Introducing View Finder, a web tool for evaluating the visual impact of new transmission corridors.

Placing power transmission lines across the landscape is a necessary to transmit energy from source to destination. Until we get a breakthrough in efficiency, distributed and localized generation, new transmission corridors will be needed.

Choosing where to put corridors is contentious and drawn-out - for example, see the well-documented campaign against new corridors in Virginia run by the Piedmont Environmental Council. Reviews take a long time, and require data, expert analysis, public and stakeholder consultation. What if new tools could help make the processes more effective?

Here are two such tools:

  • View Finder. A visibility analysis for the entire US, running in your browser. Discussed below.
  • Path Finder. A collaborative platform for contributing, assessing and commenting on corridor options.
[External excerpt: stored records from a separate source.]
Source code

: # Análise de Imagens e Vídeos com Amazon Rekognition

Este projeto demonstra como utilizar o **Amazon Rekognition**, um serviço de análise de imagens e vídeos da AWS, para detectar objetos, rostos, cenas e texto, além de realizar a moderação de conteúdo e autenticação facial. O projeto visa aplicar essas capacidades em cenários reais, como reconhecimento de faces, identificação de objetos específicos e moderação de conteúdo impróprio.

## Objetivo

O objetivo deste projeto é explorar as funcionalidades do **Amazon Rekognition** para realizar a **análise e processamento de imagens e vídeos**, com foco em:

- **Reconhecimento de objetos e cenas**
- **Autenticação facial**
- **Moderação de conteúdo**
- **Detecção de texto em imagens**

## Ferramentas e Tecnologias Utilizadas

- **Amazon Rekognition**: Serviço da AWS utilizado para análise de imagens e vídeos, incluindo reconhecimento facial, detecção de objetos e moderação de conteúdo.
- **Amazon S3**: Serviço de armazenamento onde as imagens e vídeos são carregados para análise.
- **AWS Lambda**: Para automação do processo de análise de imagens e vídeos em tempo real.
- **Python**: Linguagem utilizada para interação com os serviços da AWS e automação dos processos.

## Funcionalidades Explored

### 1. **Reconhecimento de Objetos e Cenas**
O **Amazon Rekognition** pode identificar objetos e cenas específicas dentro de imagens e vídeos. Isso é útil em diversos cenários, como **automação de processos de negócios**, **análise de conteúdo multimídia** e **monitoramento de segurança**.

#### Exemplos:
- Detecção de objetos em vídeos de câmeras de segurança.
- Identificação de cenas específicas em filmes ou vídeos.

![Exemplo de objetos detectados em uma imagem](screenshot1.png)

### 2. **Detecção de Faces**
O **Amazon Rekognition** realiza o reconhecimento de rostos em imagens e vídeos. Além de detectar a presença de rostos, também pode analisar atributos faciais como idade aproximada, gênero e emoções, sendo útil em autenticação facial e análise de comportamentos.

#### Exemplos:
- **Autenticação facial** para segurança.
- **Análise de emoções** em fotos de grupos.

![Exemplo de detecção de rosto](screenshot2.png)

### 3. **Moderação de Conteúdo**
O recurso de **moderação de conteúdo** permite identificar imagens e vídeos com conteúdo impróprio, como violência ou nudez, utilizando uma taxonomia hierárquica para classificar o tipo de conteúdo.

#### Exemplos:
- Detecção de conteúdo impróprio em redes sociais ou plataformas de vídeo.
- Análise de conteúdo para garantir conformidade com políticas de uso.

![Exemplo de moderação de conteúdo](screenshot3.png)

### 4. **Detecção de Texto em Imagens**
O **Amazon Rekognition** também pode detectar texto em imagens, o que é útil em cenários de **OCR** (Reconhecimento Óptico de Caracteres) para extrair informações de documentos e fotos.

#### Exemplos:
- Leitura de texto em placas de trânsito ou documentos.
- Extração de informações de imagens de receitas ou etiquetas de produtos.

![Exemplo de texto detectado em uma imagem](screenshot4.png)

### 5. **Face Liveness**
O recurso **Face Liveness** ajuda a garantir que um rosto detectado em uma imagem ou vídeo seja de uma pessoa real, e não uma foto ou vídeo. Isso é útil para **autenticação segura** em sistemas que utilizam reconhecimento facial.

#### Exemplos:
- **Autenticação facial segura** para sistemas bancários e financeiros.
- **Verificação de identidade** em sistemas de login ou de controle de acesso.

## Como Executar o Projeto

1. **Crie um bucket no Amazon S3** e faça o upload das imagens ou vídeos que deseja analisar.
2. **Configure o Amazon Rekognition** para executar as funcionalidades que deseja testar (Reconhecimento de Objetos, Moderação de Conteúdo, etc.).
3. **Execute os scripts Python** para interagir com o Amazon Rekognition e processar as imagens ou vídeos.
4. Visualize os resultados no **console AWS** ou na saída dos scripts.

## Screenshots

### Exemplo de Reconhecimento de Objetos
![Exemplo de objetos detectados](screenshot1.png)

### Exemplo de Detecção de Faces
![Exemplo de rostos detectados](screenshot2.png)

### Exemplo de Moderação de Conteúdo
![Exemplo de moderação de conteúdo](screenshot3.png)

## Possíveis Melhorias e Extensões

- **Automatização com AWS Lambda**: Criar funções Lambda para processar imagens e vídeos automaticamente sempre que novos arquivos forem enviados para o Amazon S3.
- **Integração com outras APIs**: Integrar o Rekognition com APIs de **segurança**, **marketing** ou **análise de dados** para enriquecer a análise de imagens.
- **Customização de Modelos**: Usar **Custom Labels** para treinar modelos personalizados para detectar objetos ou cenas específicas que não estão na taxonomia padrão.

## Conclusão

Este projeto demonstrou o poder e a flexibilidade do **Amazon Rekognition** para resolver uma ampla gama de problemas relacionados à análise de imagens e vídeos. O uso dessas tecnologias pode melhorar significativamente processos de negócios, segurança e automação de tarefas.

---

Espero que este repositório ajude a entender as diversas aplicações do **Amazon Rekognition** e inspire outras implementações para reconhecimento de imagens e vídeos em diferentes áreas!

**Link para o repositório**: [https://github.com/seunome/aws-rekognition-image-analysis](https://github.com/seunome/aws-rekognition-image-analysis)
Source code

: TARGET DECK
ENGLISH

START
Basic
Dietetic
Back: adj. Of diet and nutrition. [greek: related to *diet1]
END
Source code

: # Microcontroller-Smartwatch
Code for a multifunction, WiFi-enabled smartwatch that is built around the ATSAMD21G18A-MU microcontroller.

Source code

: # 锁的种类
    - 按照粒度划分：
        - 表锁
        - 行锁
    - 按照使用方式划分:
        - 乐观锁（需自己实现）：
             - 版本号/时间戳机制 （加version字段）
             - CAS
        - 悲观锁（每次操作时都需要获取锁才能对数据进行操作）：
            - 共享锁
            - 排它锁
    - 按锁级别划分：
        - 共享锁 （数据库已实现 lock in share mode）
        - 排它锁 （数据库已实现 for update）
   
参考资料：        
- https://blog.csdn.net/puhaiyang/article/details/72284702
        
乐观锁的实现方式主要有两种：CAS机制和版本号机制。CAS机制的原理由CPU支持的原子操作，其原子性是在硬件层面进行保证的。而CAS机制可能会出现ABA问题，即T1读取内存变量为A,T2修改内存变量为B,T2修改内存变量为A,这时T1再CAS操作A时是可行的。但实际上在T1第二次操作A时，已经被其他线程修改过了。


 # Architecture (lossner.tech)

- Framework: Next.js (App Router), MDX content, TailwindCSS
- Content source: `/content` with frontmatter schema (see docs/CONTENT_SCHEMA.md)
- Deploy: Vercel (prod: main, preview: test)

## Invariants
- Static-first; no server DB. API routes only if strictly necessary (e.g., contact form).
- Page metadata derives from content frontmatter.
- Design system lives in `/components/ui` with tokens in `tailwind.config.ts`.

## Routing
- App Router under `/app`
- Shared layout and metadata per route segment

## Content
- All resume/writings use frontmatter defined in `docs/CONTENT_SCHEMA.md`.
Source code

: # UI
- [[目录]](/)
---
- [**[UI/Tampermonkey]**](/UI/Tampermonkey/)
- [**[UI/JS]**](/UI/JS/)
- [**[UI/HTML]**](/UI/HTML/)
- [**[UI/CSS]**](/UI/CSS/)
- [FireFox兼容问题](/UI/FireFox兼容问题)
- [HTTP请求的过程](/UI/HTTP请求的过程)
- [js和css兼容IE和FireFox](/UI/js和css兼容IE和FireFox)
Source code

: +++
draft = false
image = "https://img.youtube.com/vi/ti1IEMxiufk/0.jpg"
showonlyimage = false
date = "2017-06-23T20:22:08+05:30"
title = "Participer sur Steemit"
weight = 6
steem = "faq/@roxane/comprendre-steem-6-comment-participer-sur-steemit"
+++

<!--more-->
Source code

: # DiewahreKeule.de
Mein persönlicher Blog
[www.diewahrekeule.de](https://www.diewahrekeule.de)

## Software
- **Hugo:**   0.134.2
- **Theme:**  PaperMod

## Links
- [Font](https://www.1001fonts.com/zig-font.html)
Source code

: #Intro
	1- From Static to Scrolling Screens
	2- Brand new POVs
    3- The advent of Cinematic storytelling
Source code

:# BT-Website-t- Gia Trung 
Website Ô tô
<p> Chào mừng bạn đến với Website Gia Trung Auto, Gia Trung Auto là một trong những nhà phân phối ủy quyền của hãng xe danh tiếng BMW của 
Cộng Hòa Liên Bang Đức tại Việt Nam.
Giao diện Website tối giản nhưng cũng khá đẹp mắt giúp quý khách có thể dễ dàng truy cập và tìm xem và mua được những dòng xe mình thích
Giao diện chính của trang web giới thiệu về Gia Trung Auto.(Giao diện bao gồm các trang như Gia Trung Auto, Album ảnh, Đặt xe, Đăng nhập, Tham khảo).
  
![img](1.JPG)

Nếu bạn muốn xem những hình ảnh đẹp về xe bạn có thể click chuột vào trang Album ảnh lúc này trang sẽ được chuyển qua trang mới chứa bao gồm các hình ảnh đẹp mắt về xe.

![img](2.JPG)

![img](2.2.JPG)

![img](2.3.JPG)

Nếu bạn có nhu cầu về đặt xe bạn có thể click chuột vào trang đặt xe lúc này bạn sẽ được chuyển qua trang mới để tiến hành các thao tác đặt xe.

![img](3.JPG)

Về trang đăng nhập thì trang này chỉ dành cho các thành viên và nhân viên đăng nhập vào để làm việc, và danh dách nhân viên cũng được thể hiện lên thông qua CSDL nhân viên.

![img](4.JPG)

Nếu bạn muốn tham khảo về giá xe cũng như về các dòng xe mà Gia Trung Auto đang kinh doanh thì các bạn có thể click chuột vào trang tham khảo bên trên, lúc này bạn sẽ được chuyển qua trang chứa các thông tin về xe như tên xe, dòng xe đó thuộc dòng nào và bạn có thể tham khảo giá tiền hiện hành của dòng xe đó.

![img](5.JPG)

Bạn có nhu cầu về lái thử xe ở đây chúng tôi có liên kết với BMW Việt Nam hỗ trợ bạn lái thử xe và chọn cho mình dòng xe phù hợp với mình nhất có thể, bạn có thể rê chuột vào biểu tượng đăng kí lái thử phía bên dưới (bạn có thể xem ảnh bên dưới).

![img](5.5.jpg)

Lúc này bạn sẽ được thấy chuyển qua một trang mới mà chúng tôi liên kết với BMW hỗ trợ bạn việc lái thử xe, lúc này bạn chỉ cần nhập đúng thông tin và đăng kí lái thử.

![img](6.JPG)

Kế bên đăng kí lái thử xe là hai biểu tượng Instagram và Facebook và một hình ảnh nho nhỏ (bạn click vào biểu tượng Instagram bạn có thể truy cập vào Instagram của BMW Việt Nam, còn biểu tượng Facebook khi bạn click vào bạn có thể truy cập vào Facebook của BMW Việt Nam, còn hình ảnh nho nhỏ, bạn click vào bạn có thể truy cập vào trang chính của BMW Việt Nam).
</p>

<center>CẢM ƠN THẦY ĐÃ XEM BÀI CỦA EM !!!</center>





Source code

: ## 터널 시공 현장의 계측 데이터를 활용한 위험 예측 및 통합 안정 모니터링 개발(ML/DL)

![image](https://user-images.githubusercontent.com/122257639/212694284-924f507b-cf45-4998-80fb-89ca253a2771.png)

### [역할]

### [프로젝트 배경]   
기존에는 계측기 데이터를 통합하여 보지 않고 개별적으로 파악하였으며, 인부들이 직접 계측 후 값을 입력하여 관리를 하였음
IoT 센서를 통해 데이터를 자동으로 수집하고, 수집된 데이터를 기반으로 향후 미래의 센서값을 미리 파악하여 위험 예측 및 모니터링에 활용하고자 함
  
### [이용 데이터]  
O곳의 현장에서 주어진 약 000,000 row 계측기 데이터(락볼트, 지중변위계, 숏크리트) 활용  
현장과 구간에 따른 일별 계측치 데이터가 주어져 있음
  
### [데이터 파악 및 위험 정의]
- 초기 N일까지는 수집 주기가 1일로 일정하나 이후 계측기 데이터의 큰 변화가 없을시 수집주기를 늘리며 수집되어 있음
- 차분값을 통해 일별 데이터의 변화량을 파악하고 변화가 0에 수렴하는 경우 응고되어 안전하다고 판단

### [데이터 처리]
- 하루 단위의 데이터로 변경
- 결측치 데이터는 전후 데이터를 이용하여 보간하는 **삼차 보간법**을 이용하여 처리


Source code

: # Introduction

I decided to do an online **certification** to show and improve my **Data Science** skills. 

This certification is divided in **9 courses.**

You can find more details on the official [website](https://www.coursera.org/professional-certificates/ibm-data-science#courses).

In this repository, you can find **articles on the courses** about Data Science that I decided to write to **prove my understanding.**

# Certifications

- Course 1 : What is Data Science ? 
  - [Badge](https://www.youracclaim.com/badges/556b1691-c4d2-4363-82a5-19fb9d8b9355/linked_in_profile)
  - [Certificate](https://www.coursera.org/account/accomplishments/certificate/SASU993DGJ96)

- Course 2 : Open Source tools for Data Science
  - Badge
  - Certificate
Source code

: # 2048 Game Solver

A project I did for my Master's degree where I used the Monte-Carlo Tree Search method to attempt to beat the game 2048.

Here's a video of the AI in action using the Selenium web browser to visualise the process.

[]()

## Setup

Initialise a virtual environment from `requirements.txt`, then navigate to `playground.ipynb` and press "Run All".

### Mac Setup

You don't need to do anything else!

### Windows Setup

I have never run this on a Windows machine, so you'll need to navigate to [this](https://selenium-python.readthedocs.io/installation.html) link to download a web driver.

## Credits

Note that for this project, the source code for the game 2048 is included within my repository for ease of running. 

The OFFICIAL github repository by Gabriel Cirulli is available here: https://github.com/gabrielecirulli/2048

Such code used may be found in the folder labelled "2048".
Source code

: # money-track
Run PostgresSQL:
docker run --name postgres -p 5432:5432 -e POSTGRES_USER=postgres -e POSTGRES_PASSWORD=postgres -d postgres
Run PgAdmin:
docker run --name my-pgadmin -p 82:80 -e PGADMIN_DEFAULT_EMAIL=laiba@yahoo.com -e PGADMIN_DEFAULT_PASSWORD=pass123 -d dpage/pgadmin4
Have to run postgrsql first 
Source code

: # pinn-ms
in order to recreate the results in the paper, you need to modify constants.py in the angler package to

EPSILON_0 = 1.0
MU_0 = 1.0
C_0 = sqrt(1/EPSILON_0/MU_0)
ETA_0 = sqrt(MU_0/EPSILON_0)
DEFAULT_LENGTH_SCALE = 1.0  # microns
These two tools alone don’t resolve all the challenges around corridor placement, but they represent small building blocks towards more inclusive and open processes.

What is View Finder?

View Finder uses freely-available datasets to calculate what can be seen from a particular location. While detailed viewshed analysis is expensive and slow, View Finder provides a rough sketch of the same information in seconds, right in your web browser.

From your browser, click a point on a map, or draw a path to represent a transmission corridor (shown green in the screenshot below). View Finder overlays two colors: blue, showing locations that can’t see the point or corridor, and pink for locations that can.

Pre-set options relevant to transmission corridors allow you to specify the height of the pylons. Taller corridor infrastructure increases the size of the possible viewing area.

Vegetation cover data are used to calculate summer and winter views, where the corridor is located in or near a deciduous forest.

The ground cover also affects how likely you are to see the corridor from each location - forest gets in the way more than scrubland, for example.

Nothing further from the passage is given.